Tralasciando comunque la qualità dei brani, la maggior parte dei quali sicuramente piacevolissimi da ascoltare, a far storcere il naso è proprio questa operazione di riesumazione del passato che dà tanto la sensazione di un'opera costruita un po' a tavolino per far breccia nei cuori dei vecchi fan. A ciò si aggiunga poi che Vito Bratta è un chitarrista insostituibile per la causa dei White Lion, e che Jamie Law, a parte qualche isolato assolo, non riesce ad incidere e lasciare il segno come il suo predecessore, tanto che un ruolo quasi decisivo assumono le tastiere di Henning Wanner, ecco allora che ci si trova irrimediabilmente di fronte ad un ricordo sbiadito dei tempi che furono. Di contro invece, il timbro di Tramp per nostra fortuna, nonostante l'avanzare degli anni, è sempre lo stesso, graffiante e delicato al tempo stesso, inconfondibile ed unico.
Certo per chi ha avuto la fortuna di conoscere i White Lion negli anni '80 sarà abbastanza automatico ed altrettanto facile riscontrare limiti e pregi appena descritti, con l'inevitabile conseguenza che, pur salutando con immenso piacere ed anche un pizzico di nostalgia il ritorno di questa mitica band, non potrà fare a meno di testimoniare con estremo rammarico che di quel gruppo ormai resiste solo un affezionato e luminoso ricordo, non pienamente ravvisabile purtroppo nella realtà presente.

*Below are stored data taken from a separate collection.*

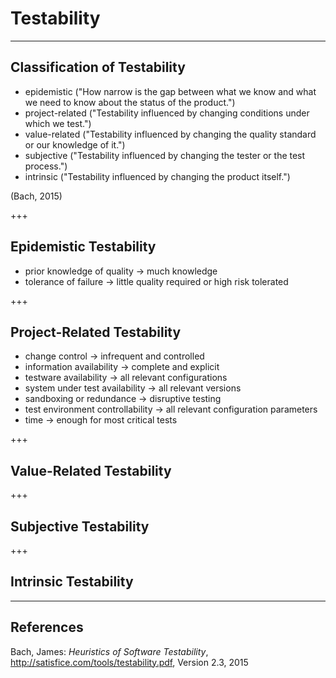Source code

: # Testability

---

## Classification of Testability

- epidemistic ("How narrow is the gap between what we know and what we need to know about the status of the product.")
- project-related ("Testability influenced by changing conditions under which we test.")
- value-related ("Testability influenced by changing the quality standard or our knowledge of it.")
- subjective ("Testability influenced by changing the tester or the test process.")
- intrinsic ("Testability influenced by changing the product itself.")

(Bach, 2015)

+++

## Epidemistic Testability

- prior knowledge of quality -> much knowledge
- tolerance of failure -> little quality required or high risk tolerated

+++

## Project-Related Testability

- change control -> infrequent and controlled
- information availability -> complete and explicit 
- testware availability -> all relevant configurations
- system under test availability -> all relevant versions
- sandboxing or redundance -> disruptive testing
- test environment controllability -> all relevant configuration parameters
- time -> enough for most critical tests

+++

## Value-Related Testability

+++

## Subjective Testability

+++

## Intrinsic Testability

---

## References

Bach, James: *Heuristics of Software Testability*, http://satisfice.com/tools/testability.pdf, Version 2.3, 2015
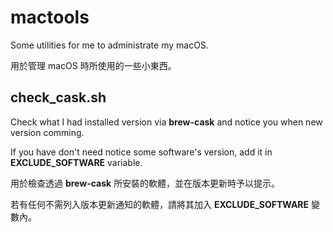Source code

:# mactools

Some utilities for me to administrate my macOS.

用於管理 macOS 時所使用的一些小東西。

## check_cask.sh

Check what I had installed version via **brew-cask** and notice you when new version comming.

If you have don't need notice some software's version, add it in **EXCLUDE_SOFTWARE** variable.

用於檢查透過 **brew-cask** 所安裝的軟體，並在版本更新時予以提示。

若有任何不需列入版本更新通知的軟體，請將其加入 **EXCLUDE_SOFTWARE** 變數內。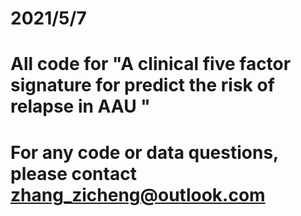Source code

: # 2021/5/7
# All code for "A clinical five factor signature for predict the risk of relapse in AAU "
# For any code or data questions, please contact zhang_zicheng@outlook.com
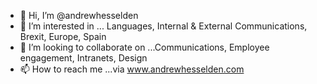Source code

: - 👋 Hi, I’m @andrewhesselden
- 👀 I’m interested in ... Languages, Internal & External Communications, Brexit, Europe, Spain
- 💞️ I’m looking to collaborate on ...Communications, Employee engagement, Intranets, Design
- 📫 How to reach me ...via www.andrewhesselden.com

<!---
andrewhesselden/andrewhesselden is a ✨ special ✨ repository because its `README.md` (this file) appears on your GitHub profile.
You can click the Preview link to take a look at your changes.
--->
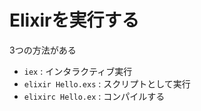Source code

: # Elixirを実行する
3つの方法がある
- `iex` : インタラクティブ実行
- `elixir Hello.exs` : スクリプトとして実行
- `elixirc Hello.ex` : コンパイルする 
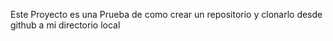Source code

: Este Proyecto es una Prueba de como crear un repositorio y clonarlo desde github a mi directorio local
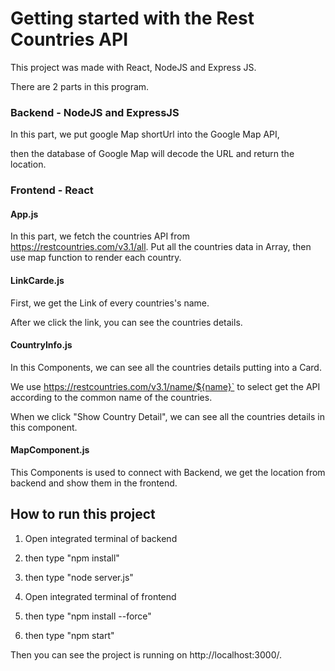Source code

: # Getting started with the Rest Countries API

This project was made with React, NodeJS and Express JS.

There are 2 parts in this program.

### Backend - NodeJS and ExpressJS

In this part, we put google Map shortUrl into the Google Map API,

then the database of Google Map will decode the URL and return the location.

### Frontend - React

#### App.js

In this part, we fetch the countries API from  https://restcountries.com/v3.1/all. 
Put all the countries data in Array, then use map function to render each country.

#### LinkCarde.js
First, we get the Link of every countries's name.

After we click the link, you can see the countries details.

#### CountryInfo.js

In this Components, we can see all the countries details putting into a Card.

We use https://restcountries.com/v3.1/name/${name}` to select get the API according to the common name of the countries.

When we click "Show Country Detail", we can see all the countries details in this component.

#### MapComponent.js

This Components is used to connect with Backend, we get the location from backend and show them in the frontend.


## How to run this project

1) Open integrated terminal of backend
 
2) then type "npm install"

3) then type "node server.js"

4) Open integrated terminal of frontend

5) then type "npm install --force"

6) then type "npm start"

Then you can see the project is running on http://localhost:3000/.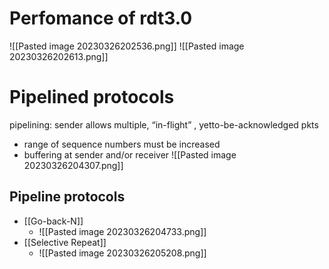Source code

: # Perfomance of rdt3.0
![[Pasted image 20230326202536.png]]
![[Pasted image 20230326202613.png]]
# Pipelined protocols
pipelining: sender allows multiple, “in-flight” , yetto-be-acknowledged pkts 
- range of sequence numbers must be increased 
- buffering at sender and/or receiver
![[Pasted image 20230326204307.png]]

## Pipeline protocols
- [[Go-back-N]]
	- ![[Pasted image 20230326204733.png]]
- [[Selective Repeat]]
	- ![[Pasted image 20230326205208.png]]

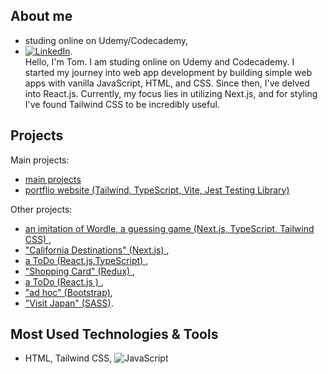 ## About me
- studing online on Udemy/Codecademy, 
- [![LinkedIn][linkedin-shield]][linkedin-url].
  </br>Hello, I'm Tom. I am studing online on Udemy and Codecademy. I started my journey into web app development by building simple web apps with vanilla JavaScript, HTML, and CSS. Since then, I've delved into React.js. Currently, my focus lies in utilizing Next.js, and for styling I've found Tailwind CSS to be incredibly useful.



## Projects
Main projects: 
- <a href="https://projects-online.vercel.app/#secondPage"   target="_blank"> main projects </a>
- <a href="https://github.com/spatulatom/projects-online#readme">  portflio website (Tailwind, TypeScript, Vite, Jest Testing Library) </a> 

Other projects:
-  <a href="https://github.com/spatulatom/nextjs-wordle-new-york-times-game#readme" target="_blank"> an imitation of Wordle, a  guessing game (Next.js, TypeScript, Tailwind CSS) </a>,
-  <a href="https://github.com/spatulatom/react-next-california-destinations#readme"> "California Destinations" (Next.js) </a>,
- <a href="https://github.com/spatulatom/todo-reactjs-typescript/tree/master#readme-top">  a ToDo (React.js,TypeScript) </a>,
-  <a href ="https://github.com/spatulatom/shopping-card-reactjs#readme"> "Shopping Card" (Redux) </a>,
-  <a href="https://github.com/spatulatom/todo-reactjs#readme"> a ToDo (React.js ) </a>,
-  <a href="https://github.com/spatulatom/bootstrap-demo-website#readme-top"> "ad hoc" (Bootstrap)</a>,
- <a href="https://github.com/spatulatom/sass-project#readme-top"> "Visit Japan"  (SASS)</a>.

   


## Most Used Technologies & Tools
- HTML, Tailwind CSS,
![JavaScript](https://img.shields.io/badge/-JavaScript-black?style=flat-square&logo=javascript)



<!-- MARKDOWN LINKS & IMAGES -->

[linkedin-shield]: https://img.shields.io/badge/-LinkedIn-black.svg?style=for-the-badge&logo=linkedin&colorB=555
[linkedin-url]: https://www.linkedin.com/in/tomasz-s-069249244/
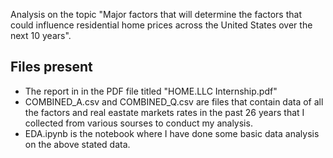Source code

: Analysis on the topic "Major factors that will determine the factors that could influence residential home prices across the United States
over the next 10 years".

## Files present
* The report in in the PDF file titled "HOME.LLC Internship.pdf" <br>
* COMBINED_A.csv and COMBINED_Q.csv are files that contain data of all the factors and real eastate markets rates in the past 26 years that I collected from various sourses to conduct my analysis.<br>
* EDA.ipynb is the notebook where I have done some basic data analysis on the above stated data. <br>

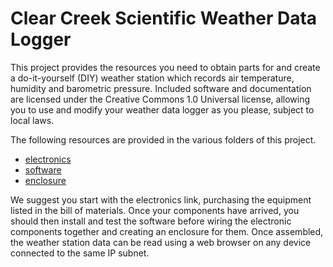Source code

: # Clear Creek Scientific Weather Data Logger

This project provides the resources you need to obtain parts for and create a do-it-yourself (DIY) weather station which records air temperature, humidity and barometric pressure. Included software and documentation are licensed under the Creative Commons 1.0 Universal license, allowing you to use and modify your weather data logger as you please, subject to local laws.

The following resources are provided in the various folders of this project.

* [electronics](https://github.com/ClearCreekSci/CcsWeatherDataLogger/tree/main/electronics)
* [software](https://github.com/ClearCreekSci/CcsWeatherDataLogger/tree/main/software)
* [enclosure](https://github.com/ClearCreekSci/CcsWeatherDataLogger/tree/main/enclosure)

We suggest you start with the electronics link, purchasing the equipment listed in the bill of materials. Once your components have arrived, you should then install and test the software before wiring the electronic components together and creating an enclosure for them. Once assembled, the weather station data can be read using a web browser on any device connected to the same IP subnet.

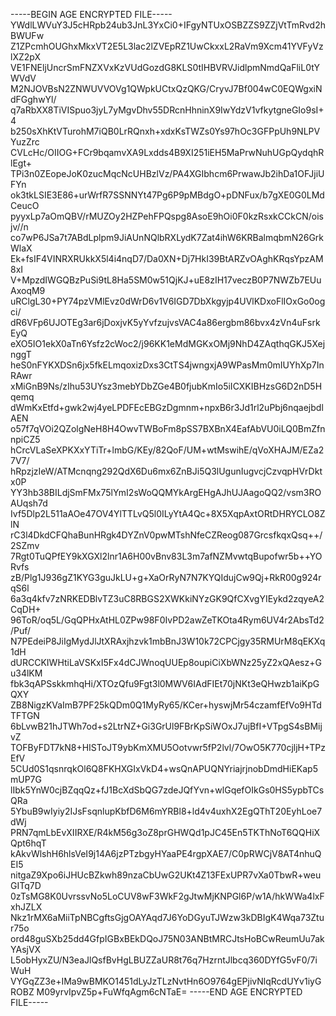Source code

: -----BEGIN AGE ENCRYPTED FILE-----
YWdlLWVuY3J5cHRpb24ub3JnL3YxCi0+IFgyNTUxOSBZZS9ZZjVtTmRvd2hBWUFw
Z1ZPcmhOUGhxMkxVT2E5L3lac2lZVEpRZ1UwCkxxL2RaVm9Xcm41YVFyVzlXZ2pX
VE1FNEljUncrSmFNZXVxKzVUdGozdG8KLS0tIHBVRVJidlpmNmdQaFliL0tYWVdV
M2NJOVBsN2ZNWUVVOVg1QWpkUCtxQzQKG/CryvJ7Bf004wC0EQWgxiNdFGghwYl/
q7aRbXX8TiVISpuo3jyL7yMgvDhv55DRcnHhninX9IwYdzV1vfkytgneGIo9sI+4
b250sXhKtVTurohM7iQB0LrRQnxh+xdxKsTWZs0Ys97hOc3GFPpUh9NLPVYuzZrc
CVLcHc/OIIOG+FCr9bqamvXA9Lxdds4B9XI251iEH5MaPrwNuhUGpQydqhRlEgt+
TPi3n0ZEopeJoK0zucMqcNcUHBzlVz/PA4XGIbhcm6PrwawJb2ihDa1OFJjiUFYn
ok3tkLSIE3E86+urWrfR7SSNNYt47Pg6P9pMBdgO+pDNFux/b7gXE0G0LMdCeucO
pyyxLp7aOmQBV/rMUZOy2HZPehFPQspg8AsoE9hOi0F0kzRsxkCCkCN/oisjv//n
co7wP6JSa7t7ABdLplpm9JiAUnNQlbRXLydK7Zat4ihW6KRBalmqbmN26GrkWlaX
Ek+fsIF4VINRXRUkkX5l4i4nqD7/Da0XN+Dj7HkI39BtARZvOAghKRqsYpzAM8xI
V+MpzdIWGQBzPuSi9tL8Ha5SM0w51QjKJ+uE8zIH17veczB0P7NWZb7EUuAxoqM9
uRClgL30+PY74pzVMlEvz0dWrD6v1V6IGD7DbXkgyjp4UVlKDxoFlIOxGo0ogci/
dR6VFp6UJOTEg3ar6jDoxjvK5yYvfzujvsVAC4a86ergbm86bvx4zVn4uFsrkEyQ
eXO5IO1ekX0aTn6Ysfz2cWoc2/j96KK1eMdMGKxOMj9NhD4ZAqthqGKJ5XejnggT
heS0nFYKXDSn6jx5fkELmqoxizDxs3CtTS4jwngxjA9WPasMm0mIUYhXp7InRAwr
xMiGnB9Ns/zIhu53UYsz3mebYDbZGe4B0fjubKmIo5iICXKIBHzsG6D2nD5Hqemq
dWmKxEtfd+gwk2wj4yeLPDFEcEBGzDgmnm+npxB6r3Jd1rl2uPbj6nqaejbdlAEN
o57f7qVOi2QZolgNeH8H4OwvTWBoFm8pSS7BXBnX4EafAbVU0iLQ0BmZfnnpiCZ5
hCrcVLaSeXPKXxYTiTr+lmbG/KEy/82QoF/UM+wtMswihE/qVoXHAJM/EZa27V7/
hRpzjzIeW/ATMcnqng292QdX6Du6mx6ZnBJi5Q3lUgunIugvcjCzvqpHVrDktx0P
YY3hb38BILdjSmFMx75lYmI2sWoQQMYkArgEHgAJhUJAagoQQ2/vsm3ROAUqsh7d
Ivf5Dlp2L511aAOe47OV4YlTTLvQ5l0ILyYtA4Qc+8X5XqpAxtORtDHRYCLO8ZlN
rC3l4DkdCFQhaBunHRgk4DYZnV0pwMTshNfeCZReog087GrcsfkqxQsq++/2SZmv
7Rgt0TuQPfEY9kXGXl2lnr1A6H00vBnv83L3m7afNZMvwtqBupofwr5b++YORvfs
zB/Plg1J936gZ1KYG3guJkLU+g+XaOrRyN7N7KYQIdujCw9Qj+RkR00g924rqS6l
6a3q4kfv7zNRKEDBlvTZ3uC8RBGS2XWKkiNYzGK9QfCXvgYIEykd2zqyeA2CqDH+
96ToR/oq5L/GqQPHxAtHL0ZPw98F0IvPD2awZeTKOta4Rym6UV4r2AbsTd2/Puf/
N7PEdeiP8JiIgMydJlJtXRAxjhzvk1mbBnJ3W10k72CPCjgy35RMUrM8qEKXq1dH
dURCCKIWHtiLaVSKxI5Fx4dCJWnoqUUEp8oupiCiXbWNz25yZ2xQAesz+Gu34lKM
fbk3qAPSskkmhqHi/XTOzQfu9Fgt3l0MWV6IAdFIEt70jNKt3eQHwzb1aiKpGQXY
ZB8NigzKVaImB7PF25kQDm0Q1MyRy65/KCer+hyswjMr54czamfEfVo9HTdTFTGN
6bLvwB21hJTWh7od+s2LtrNZ+Gi3GrUl9FBrKpSiWOxJ7ujBfI+VTpgS4sBMijvZ
TOFByFDT7kN8+HISToJT9ybKmXMU5Ootvwr5fP2lvl/7OwO5K770cjljH+TPzEfV
5CUd0S1qsnrqkOl6Q8FKHXGIxVkD4+wsQnAPUQNYriajrjnobDmdHiEKap5mUP7G
lIbk5YnW0cjBZqqQz+fJ1BcXdSbQG7zdeJQfYvn+wlGqefOIkGs0HS5ypbTCsQRa
5YbuB9wIyiy2IJsFsqnlupKbfD6M6mYRBl8+ld4v4uxhX2EgQThT20EyhLoe7dWj
PRN7qmLbEvXIIRXE/R4kM56g3oZ8prGHWQd1pJC45En5TKThNoT6QQHiXQpt6hqT
kAkvWlshH6hlsVeI9j14A6jzPTzbgyHYaaPE4rgpXAE7/C0pRWCjV8AT4nhuQEI5
nitgaZ9Xpo6iJHUcBZkwh89nzaCbUwG2UKt4Z13FExUPR7vXa0TbwR+weuGITq7D
0zTsMG8K0UvrssvNo5LoCUV8wF3WkF2gJtwMjKNPGl6P/w1A/hkWWa4lxFxhJZLX
Nkz1rMX6aMiiTpNBCgftsGjgOAYAqd7J6YoDGyuTJWzw3kDBIgK4Wqa73Ztur75o
ord48guSXb25dd4GfpIGBxBEkDQoJ75N03ANBtMRCJtsHoBCwReumUu7akYAsjVX
L5obHyxZU/N3eaJlQsfBvHgLBUZZaUR8t76q7HzrntJlbcq360DYfG5vF0/7iWuH
VYGqZZ3e+IMa9wBMKO1451dLyJzTLzNvtHn6O9764gEPjivNlqRcdUYv1iyGROBZ
M09yrvIpvZ5p+FuWfqAgm6cNTaE=
-----END AGE ENCRYPTED FILE-----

Per tutti gli altri invece, l'ascolto di Return Of The Pride non potrà che lasciare sensazioni positive, e sicuramente sarà per chiunque possibile trovare in quest'album diversi motivi di soddisfazione, grazie soprattutto ad una serie di stupende canzoni infarcite di melodie orecchiabili ma sempre garbate, seducenti ed accattivanti, ben rese dall'interpretazione espressiva di un Mike Tramp ancora in stato di grazia.